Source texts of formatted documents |
• • •

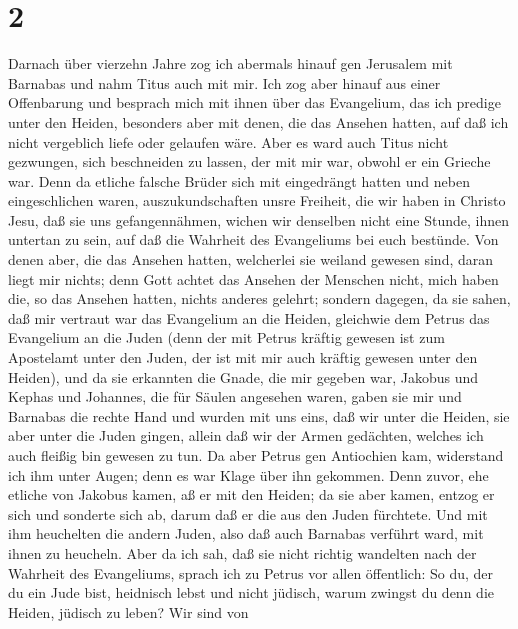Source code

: \hypertarget{section-1}{%
\section{2}\label{section-1}}

 Darnach über vierzehn Jahre zog ich abermals hinauf gen
Jerusalem mit Barnabas und nahm Titus auch mit mir.  Ich zog
aber hinauf aus einer Offenbarung und besprach mich mit ihnen über das
Evangelium, das ich predige unter den Heiden, besonders aber mit denen,
die das Ansehen hatten, auf daß ich nicht vergeblich liefe oder gelaufen
wäre.  Aber es ward auch Titus nicht gezwungen, sich
beschneiden zu lassen, der mit mir war, obwohl er ein Grieche war.
 Denn da etliche falsche Brüder sich mit eingedrängt hatten
und neben eingeschlichen waren, auszukundschaften unsre Freiheit, die
wir haben in Christo Jesu, daß sie uns gefangennähmen, 
wichen wir denselben nicht eine Stunde, ihnen untertan zu sein, auf daß
die Wahrheit des Evangeliums bei euch bestünde.  Von denen
aber, die das Ansehen hatten, welcherlei sie weiland gewesen sind, daran
liegt mir nichts; denn Gott achtet das Ansehen der Menschen nicht, mich
haben die, so das Ansehen hatten, nichts anderes gelehrt; 
sondern dagegen, da sie sahen, daß mir vertraut war das Evangelium an
die Heiden, gleichwie dem Petrus das Evangelium an die Juden
 (denn der mit Petrus kräftig gewesen ist zum Apostelamt
unter den Juden, der ist mit mir auch kräftig gewesen unter den Heiden),
 und da sie erkannten die Gnade, die mir gegeben war,
Jakobus und Kephas und Johannes, die für Säulen angesehen waren, gaben
sie mir und Barnabas die rechte Hand und wurden mit uns eins, daß wir
unter die Heiden, sie aber unter die Juden gingen,  allein
daß wir der Armen gedächten, welches ich auch fleißig bin gewesen zu
tun.  Da aber Petrus gen Antiochien kam, widerstand ich ihm
unter Augen; denn es war Klage über ihn gekommen.  Denn
zuvor, ehe etliche von Jakobus kamen, aß er mit den Heiden; da sie aber
kamen, entzog er sich und sonderte sich ab, darum daß er die aus den
Juden fürchtete.  Und mit ihm heuchelten die andern Juden,
also daß auch Barnabas verführt ward, mit ihnen zu heucheln.
 Aber da ich sah, daß sie nicht richtig wandelten nach der
Wahrheit des Evangeliums, sprach ich zu Petrus vor allen öffentlich: So
du, der du ein Jude bist, heidnisch lebst und nicht jüdisch, warum
zwingst du denn die Heiden, jüdisch zu leben?  Wir sind von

• • •

TASK DETAILS | If a line in the records above holds the string "sind", copy it out.

COMPLETED TASK |
aber, die das Ansehen hatten, welcherlei sie weiland gewesen sind, daran
zwingst du denn die Heiden, jüdisch zu leben?  Wir sind von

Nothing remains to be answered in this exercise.